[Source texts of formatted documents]
- Opening Delimiter -

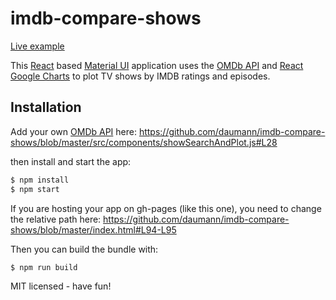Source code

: # imdb-compare-shows

[Live example](https://daumann.github.io/imdb-compare-shows/)

This [React](https://facebook.github.io/react/) based [Material UI](http://www.material-ui.com/) application uses the [OMDb API](http://www.omdbapi.com/) and [React Google Charts](https://github.com/RakanNimer/react-google-charts) to plot TV shows
by IMDB ratings and episodes.

## Installation

Add your own [OMDb API](http://www.omdbapi.com/) here: https://github.com/daumann/imdb-compare-shows/blob/master/src/components/showSearchAndPlot.js#L28

then install and start the app:
```bash
$ npm install
$ npm start
```

If you are hosting your app on gh-pages (like this one), you need to change the relative path here:
https://github.com/daumann/imdb-compare-shows/blob/master/index.html#L94-L95

Then you can build the bundle with:
```bash
$ npm run build
```

MIT licensed - have fun!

- Closing Delimiter -

Whenever a line of the data above holds the word "OMDb", it counts once; report the total number of such lines and nothing more.

**Result for this exercise**: 2